How did the Zelensky administration react to the attempts to embroil Ukraine in American politics?
Before the scandal surrounding President Trump's July 25, 2019, phone conversation with President Zelensky exploded in the world media in September 2019, the Ukrainian public was blissfully unaware of their leadership's difficult position vis-à-vis the US president.

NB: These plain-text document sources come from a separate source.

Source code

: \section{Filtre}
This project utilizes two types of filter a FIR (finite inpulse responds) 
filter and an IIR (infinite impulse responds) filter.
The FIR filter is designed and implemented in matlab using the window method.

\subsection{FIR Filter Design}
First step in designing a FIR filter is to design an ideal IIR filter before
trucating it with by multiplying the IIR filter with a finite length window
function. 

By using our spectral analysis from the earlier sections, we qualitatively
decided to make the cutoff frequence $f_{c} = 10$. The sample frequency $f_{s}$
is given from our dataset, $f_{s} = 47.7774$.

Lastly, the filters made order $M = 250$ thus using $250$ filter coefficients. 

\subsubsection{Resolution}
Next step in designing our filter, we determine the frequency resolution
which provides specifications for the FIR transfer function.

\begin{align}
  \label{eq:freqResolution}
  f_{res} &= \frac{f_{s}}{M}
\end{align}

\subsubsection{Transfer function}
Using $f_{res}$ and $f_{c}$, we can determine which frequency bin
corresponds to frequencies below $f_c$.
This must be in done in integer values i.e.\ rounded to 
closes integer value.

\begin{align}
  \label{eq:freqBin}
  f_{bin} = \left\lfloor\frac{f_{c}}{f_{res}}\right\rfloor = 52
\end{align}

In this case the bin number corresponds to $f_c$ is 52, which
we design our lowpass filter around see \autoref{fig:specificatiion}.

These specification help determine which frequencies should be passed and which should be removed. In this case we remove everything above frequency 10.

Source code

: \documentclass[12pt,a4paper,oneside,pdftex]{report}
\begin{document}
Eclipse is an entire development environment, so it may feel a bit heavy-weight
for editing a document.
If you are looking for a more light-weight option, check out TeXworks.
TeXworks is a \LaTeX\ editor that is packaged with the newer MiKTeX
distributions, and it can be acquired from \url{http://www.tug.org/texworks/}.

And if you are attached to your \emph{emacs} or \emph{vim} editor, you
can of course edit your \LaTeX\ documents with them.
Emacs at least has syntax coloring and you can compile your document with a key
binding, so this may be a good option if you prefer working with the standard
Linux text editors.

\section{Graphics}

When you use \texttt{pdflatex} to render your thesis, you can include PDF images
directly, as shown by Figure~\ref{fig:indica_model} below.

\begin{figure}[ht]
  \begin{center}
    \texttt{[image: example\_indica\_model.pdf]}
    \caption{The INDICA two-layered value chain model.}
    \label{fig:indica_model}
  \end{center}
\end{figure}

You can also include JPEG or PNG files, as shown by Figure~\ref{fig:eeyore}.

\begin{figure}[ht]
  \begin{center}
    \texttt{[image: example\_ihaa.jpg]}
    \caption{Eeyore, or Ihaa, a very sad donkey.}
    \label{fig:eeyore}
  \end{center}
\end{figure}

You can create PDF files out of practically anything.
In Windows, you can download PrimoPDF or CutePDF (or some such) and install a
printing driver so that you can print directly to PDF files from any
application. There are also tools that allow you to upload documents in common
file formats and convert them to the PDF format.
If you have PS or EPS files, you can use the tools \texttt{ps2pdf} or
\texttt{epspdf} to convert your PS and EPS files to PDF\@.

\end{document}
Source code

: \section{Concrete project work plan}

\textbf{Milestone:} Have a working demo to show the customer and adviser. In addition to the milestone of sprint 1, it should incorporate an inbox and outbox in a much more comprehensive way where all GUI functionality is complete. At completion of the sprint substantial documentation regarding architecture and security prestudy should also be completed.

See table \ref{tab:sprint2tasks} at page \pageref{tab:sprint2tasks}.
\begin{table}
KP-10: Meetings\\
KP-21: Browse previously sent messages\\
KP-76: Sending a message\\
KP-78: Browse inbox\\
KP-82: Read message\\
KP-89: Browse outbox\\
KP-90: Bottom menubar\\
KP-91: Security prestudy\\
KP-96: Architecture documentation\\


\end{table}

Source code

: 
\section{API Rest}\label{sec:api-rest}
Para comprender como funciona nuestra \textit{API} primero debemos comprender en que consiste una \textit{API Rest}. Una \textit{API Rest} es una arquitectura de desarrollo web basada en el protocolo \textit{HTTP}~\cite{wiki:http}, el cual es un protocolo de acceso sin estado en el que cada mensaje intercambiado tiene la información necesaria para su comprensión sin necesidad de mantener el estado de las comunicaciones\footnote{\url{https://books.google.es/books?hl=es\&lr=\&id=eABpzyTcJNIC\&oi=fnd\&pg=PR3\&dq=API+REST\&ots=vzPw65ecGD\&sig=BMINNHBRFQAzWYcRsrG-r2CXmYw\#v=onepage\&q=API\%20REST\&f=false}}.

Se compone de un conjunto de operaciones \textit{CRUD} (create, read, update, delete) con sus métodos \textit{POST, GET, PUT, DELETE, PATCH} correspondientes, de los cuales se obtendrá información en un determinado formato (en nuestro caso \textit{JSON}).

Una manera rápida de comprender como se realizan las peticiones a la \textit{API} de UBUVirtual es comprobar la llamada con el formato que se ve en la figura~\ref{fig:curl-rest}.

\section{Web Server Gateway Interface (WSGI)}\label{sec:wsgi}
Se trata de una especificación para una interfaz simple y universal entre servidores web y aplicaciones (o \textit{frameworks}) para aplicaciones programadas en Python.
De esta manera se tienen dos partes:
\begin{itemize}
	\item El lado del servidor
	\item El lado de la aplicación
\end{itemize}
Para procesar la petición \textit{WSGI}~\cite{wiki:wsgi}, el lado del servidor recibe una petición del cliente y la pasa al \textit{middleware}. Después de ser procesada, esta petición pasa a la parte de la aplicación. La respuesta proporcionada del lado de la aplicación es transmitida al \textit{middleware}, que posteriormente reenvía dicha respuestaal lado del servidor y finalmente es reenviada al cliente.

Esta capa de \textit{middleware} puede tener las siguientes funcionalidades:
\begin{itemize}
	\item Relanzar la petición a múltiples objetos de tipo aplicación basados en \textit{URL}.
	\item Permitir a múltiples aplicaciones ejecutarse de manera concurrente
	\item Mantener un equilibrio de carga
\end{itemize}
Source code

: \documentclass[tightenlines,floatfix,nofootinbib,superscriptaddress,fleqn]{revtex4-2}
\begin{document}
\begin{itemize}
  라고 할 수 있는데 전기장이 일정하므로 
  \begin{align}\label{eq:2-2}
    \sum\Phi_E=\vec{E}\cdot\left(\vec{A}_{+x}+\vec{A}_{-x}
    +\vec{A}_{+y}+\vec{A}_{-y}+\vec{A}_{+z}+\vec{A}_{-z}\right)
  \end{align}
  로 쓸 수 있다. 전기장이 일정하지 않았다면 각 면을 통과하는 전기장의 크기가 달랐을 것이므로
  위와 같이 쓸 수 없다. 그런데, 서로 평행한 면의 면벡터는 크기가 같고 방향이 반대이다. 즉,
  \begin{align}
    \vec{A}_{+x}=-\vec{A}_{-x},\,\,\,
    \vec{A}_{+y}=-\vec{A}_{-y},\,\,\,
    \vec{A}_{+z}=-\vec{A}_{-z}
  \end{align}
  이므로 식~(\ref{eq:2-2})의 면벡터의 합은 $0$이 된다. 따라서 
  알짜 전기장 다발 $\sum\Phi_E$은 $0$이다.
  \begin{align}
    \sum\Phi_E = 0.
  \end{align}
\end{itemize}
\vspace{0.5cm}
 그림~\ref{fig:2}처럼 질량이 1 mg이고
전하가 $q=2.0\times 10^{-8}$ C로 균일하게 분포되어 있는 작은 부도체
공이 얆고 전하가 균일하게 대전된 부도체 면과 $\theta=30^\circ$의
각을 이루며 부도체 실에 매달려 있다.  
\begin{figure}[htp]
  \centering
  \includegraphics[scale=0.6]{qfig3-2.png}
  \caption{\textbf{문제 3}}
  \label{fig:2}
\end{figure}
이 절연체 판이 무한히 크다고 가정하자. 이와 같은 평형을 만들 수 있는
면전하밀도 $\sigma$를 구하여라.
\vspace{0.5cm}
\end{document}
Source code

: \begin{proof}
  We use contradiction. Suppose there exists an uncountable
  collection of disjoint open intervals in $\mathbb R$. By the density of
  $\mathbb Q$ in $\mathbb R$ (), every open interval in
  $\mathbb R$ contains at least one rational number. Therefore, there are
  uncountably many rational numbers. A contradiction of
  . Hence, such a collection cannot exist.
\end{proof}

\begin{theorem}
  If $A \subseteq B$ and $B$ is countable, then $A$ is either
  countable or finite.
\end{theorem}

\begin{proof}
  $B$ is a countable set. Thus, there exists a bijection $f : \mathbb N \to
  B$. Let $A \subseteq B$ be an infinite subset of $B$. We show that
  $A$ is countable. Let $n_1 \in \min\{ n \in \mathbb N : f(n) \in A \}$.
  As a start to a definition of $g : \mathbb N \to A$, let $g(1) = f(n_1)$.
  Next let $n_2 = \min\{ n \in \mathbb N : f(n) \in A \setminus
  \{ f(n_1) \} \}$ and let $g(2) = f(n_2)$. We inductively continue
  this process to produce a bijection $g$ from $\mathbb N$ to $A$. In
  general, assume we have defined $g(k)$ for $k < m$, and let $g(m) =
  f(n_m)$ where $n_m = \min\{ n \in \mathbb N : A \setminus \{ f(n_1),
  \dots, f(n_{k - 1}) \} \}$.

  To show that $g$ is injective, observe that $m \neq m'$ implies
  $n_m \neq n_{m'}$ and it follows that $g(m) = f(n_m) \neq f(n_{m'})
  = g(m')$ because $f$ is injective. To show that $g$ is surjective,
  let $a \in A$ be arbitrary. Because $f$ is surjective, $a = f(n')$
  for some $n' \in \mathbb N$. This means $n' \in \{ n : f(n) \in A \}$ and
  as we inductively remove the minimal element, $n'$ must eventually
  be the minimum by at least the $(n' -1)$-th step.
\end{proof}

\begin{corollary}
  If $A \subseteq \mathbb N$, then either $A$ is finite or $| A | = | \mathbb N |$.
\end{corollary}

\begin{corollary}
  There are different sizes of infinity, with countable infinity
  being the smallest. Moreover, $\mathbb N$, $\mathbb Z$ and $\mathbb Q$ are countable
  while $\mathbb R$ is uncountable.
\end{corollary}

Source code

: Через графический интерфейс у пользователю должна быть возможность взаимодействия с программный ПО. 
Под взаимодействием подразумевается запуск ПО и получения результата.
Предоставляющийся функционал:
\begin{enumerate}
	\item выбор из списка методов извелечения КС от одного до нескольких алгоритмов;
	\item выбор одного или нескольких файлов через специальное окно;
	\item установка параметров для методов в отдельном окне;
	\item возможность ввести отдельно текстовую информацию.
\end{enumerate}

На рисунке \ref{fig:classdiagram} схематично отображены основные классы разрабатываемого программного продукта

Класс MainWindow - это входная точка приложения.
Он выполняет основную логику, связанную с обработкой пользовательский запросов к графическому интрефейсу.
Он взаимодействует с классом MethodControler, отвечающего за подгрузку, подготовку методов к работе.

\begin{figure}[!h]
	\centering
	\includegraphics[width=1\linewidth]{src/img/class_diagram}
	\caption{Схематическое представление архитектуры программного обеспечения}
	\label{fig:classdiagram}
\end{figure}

Few Ukrainians noticed the June 2019 revelation in the media that Trump's lawyer Rudy Giuliani had used the services of two Russian-speaking American businessmen, Lev Parnas and Igor Fruman, to establish contacts with Ukraine's prosecutor general and his predecessor in this position in late 2018. To Ukrainians, Giuliani's search for compromising information on Joe Biden was nothing out of the ordinary, because for decades Ukrainian politicians had exploited the country's justice system in order to undermine their rivals' reputation, if not to imprison them. The office of prosecutor general has consistently ranked near the bottom among Ukrainian state institutions as measured by public trust. Prosecutor General Viktor Shokin (in office 2015-2016 and reportedly eager to cooperate with Giuliani in 2018) was widely seen as obstructing the fight against corruption. This position became openly politicized under Yuri Lutsenko (in office 2016-2019), Ukraine's first prosecutor general without a law degree and one of Poroshenko's worst hiring mistakes. In other words, the Americans were doing what ordinary Ukrainians would expect from their own politicians.Zelensky, however, had been swept to power on a wave of popular discontent with precisely such backroom politicking. His hastily assembled team had few experienced political hands, but its members understood the need to project an image of transparent governance. Before the March 2019 election Zelensky's campaign managers were unaware of the difficult problem in US-Ukrainian relations they were about to inherit from Poroshenko.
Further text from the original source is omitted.